RECORDED INFORMATION START
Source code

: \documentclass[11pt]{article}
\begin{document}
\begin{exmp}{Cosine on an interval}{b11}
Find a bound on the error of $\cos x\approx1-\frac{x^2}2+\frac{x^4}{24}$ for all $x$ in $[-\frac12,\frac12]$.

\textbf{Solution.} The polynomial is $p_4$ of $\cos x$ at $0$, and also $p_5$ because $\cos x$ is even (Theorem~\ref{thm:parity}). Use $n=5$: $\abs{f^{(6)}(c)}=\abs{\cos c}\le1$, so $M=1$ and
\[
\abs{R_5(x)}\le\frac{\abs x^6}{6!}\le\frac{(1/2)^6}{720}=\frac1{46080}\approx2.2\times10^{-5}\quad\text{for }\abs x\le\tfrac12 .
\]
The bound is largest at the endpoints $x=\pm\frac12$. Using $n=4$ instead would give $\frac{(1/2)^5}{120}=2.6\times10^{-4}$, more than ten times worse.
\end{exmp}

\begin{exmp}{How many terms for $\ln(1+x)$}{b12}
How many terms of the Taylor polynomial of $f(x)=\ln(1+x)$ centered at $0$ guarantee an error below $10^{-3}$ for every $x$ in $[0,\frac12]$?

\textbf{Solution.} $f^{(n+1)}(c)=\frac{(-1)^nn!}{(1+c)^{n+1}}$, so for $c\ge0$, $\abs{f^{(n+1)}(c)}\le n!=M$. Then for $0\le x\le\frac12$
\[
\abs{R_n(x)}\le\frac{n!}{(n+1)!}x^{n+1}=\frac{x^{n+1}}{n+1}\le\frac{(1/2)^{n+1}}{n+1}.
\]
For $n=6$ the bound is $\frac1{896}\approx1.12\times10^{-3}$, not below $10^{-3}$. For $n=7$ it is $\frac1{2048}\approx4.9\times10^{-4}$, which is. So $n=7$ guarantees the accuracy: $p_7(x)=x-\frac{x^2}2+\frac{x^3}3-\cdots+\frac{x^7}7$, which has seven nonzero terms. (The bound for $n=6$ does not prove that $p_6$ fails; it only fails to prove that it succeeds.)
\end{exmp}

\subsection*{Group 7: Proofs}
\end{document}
RECORDED INFORMATION END
RECORDED INFORMATION START
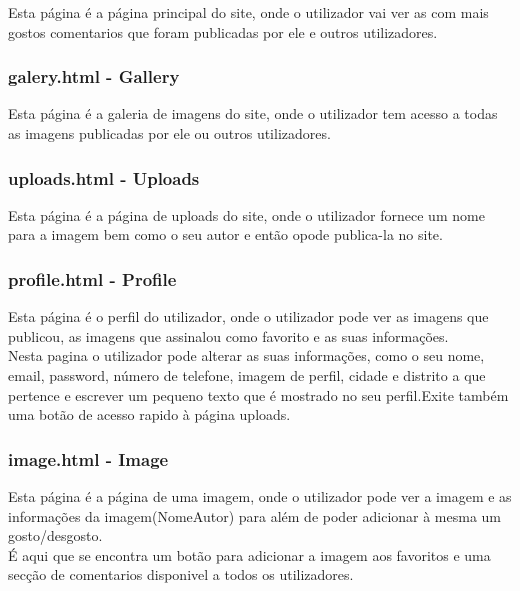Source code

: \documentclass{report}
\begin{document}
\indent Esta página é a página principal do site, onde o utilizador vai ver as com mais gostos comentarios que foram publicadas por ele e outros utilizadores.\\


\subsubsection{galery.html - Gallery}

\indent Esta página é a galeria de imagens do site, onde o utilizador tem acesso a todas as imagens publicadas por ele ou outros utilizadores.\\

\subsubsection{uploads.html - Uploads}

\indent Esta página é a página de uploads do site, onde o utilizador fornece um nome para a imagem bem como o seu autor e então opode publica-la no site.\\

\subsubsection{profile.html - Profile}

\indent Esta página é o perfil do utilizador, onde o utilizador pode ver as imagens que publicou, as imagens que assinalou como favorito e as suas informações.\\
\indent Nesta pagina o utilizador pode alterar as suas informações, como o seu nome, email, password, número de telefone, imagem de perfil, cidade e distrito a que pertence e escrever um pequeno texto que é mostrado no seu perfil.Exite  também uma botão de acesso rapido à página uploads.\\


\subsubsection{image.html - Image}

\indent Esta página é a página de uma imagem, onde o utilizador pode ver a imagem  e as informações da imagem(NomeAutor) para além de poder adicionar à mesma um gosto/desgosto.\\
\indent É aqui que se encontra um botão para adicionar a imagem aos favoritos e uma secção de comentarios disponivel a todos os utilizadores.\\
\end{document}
RECORDED INFORMATION END
§ **EXERCISE BRIEF**: I'd like every line with the string "subsubsection" copied from the listing.

§ **TASK SOLUTION**:
\subsubsection{galery.html - Gallery}
\subsubsection{uploads.html - Uploads}
\subsubsection{profile.html - Profile}
\subsubsection{image.html - Image}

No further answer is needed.